Over the past few years, there has been a significant amount of research focused on studying the ReLU activation function, with the aim of achieving neural network convergence through over-parametrization. However, recent developments in the field of Large Language Models (LLMs) have sparked interest in the use of exponential activation functions, specifically in the attention mechanism. Mathematically, we define the neural function $F: \mathbb{R}^{d \times m} \times \mathbb{R}^d \rightarrow \mathbb{R}$ using an exponential activation function. Given a set of data points with labels $\{(x_1, y_1), (x_2, y_2), \dots, (x_n, y_n)\} \subset \mathbb{R}^d \times \mathbb{R}$ where $n$ denotes the number of the data. Here $F(W(t),x)$ can be expressed as $F(W(t),x) := \sum_{r=1}^m a_r \exp(\langle w_r, x \rangle)$, where $m$ represents the number of neurons, and $w_r(t)$ are weights at time $t$. It's standard in literature that $a_r$ are the fixed weights and it's never changed during the training. We initialize the weights $W(0) \in \mathbb{R}^{d \times m}$ with random Gaussian distributions, such that $w_r(0) \sim \mathcal{N}(0, I_d)$ and initialize $a_r$ from random sign distribution for each $r \in [m]$. Using the gradient descent algorithm, we can find a weight $W(T)$ such that $\| F(W(T), X) - y \|_2 \leq \epsilon$ holds with probability $1-\delta$, where $\epsilon \in (0,0.1)$ and $m = \Omega(n^{2+o(1)}\log(n/\delta))$. To optimize the over-parameterization bound $m$, we employ several tight analysis techniques from previous studies [Song and Yang arXiv 2019, Munteanu, Omlor, Song and Woodruff ICML 2022].

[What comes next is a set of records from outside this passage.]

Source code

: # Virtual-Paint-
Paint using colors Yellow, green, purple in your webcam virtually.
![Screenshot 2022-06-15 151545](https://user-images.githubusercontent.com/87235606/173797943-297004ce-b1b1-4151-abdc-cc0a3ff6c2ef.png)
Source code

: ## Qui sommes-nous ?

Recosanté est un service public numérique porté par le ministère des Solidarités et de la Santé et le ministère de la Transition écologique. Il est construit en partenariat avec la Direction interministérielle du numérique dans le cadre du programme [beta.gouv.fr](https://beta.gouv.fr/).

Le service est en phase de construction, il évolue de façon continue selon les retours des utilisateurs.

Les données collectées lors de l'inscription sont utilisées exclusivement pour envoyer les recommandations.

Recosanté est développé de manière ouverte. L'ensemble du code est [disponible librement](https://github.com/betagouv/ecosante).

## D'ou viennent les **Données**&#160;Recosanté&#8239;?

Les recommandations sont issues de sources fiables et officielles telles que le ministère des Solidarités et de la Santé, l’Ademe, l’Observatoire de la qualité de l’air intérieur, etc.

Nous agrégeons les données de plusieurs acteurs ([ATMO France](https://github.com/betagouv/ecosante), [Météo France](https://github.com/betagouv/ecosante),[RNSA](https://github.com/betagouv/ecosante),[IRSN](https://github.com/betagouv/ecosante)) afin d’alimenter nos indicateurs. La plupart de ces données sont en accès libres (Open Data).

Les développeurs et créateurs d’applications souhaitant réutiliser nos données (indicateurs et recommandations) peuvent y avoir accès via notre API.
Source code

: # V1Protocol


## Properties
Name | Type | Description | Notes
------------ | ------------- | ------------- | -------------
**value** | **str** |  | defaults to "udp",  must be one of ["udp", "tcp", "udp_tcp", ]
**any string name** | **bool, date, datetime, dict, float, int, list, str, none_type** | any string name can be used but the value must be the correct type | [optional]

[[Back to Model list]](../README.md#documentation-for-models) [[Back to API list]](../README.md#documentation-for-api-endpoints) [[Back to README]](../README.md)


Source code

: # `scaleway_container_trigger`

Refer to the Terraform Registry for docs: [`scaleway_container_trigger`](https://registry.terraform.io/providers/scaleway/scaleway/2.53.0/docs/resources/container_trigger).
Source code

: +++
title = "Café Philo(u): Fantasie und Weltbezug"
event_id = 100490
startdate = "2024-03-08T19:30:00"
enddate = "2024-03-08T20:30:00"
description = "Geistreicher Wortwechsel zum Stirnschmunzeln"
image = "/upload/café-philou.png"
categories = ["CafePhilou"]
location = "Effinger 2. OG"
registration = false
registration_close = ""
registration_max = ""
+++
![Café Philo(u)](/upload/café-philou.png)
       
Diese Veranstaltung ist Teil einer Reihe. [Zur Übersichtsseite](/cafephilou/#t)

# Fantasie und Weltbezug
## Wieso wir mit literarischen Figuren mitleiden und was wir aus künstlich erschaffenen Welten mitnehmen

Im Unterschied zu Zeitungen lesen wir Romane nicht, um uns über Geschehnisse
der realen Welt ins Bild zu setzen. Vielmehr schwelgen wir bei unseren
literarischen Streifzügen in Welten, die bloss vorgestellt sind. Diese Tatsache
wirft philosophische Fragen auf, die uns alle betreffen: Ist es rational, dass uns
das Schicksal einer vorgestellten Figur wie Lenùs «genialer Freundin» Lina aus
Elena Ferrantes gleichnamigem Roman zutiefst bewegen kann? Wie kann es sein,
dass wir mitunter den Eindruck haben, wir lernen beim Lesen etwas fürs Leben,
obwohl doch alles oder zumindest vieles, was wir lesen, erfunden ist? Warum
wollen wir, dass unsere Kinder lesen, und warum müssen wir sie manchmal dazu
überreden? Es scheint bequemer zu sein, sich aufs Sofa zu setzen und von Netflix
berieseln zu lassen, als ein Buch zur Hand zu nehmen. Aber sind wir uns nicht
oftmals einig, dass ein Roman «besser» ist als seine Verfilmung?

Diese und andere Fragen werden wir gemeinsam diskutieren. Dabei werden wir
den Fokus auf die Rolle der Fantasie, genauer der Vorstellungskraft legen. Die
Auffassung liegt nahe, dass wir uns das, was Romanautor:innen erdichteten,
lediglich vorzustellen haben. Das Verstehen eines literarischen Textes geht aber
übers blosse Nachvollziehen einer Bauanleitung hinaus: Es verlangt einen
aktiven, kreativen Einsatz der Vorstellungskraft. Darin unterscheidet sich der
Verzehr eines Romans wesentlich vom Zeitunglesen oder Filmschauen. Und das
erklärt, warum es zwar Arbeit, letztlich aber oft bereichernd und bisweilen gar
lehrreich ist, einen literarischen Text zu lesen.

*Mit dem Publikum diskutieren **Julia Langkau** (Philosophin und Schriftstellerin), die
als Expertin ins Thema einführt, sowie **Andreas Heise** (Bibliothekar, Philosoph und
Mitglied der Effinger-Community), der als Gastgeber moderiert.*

翻译：过去几年中，大量研究聚焦于ReLU激活函数，旨在通过过参数化实现神经网络的收敛。然而，大型语言模型（LLMs）领域的最新进展引发了人们对指数激活函数的兴趣，特别是在注意力机制中的应用。数学上，我们利用指数激活函数定义神经函数 $F: \mathbb{R}^{d \times m} \times \mathbb{R}^d \rightarrow \mathbb{R}$。给定一组带有标签的数据点 $\{(x_1, y_1), (x_2, y_2), \dots, (x_n, y_n)\} \subset \mathbb{R}^d \times \mathbb{R}$，其中 $n$ 表示数据数量。这里 $F(W(t),x)$ 可表示为 $F(W(t),x) := \sum_{r=1}^m a_r \exp(\langle w_r, x \rangle)$，其中 $m$ 代表神经元数量，$w_r(t)$ 为时刻 $t$ 的权重。文献中标准做法是固定权重 $a_r$ 并在训练过程中保持不变。我们使用随机高斯分布初始化权重 $W(0) \in \mathbb{R}^{d \times m}$，使得 $w_r(0) \sim \mathcal{N}(0, I_d)$，并对每个 $r \in [m]$ 从随机符号分布中初始化 $a_r$。通过梯度下降算法，我们可以找到权重 $W(T)$，使得 $\| F(W(T), X) - y \|_2 \leq \epsilon$ 以概率 $1-\delta$ 成立，其中 $\epsilon \in (0,0.1)$ 且 $m = \Omega(n^{2+o(1)}\log(n/\delta))$。为优化过参数化界 $m$，我们采用了以往研究中的若干紧致分析技术 [Song and Yang arXiv 2019, Munteanu, Omlor, Song and Woodruff ICML 2022]。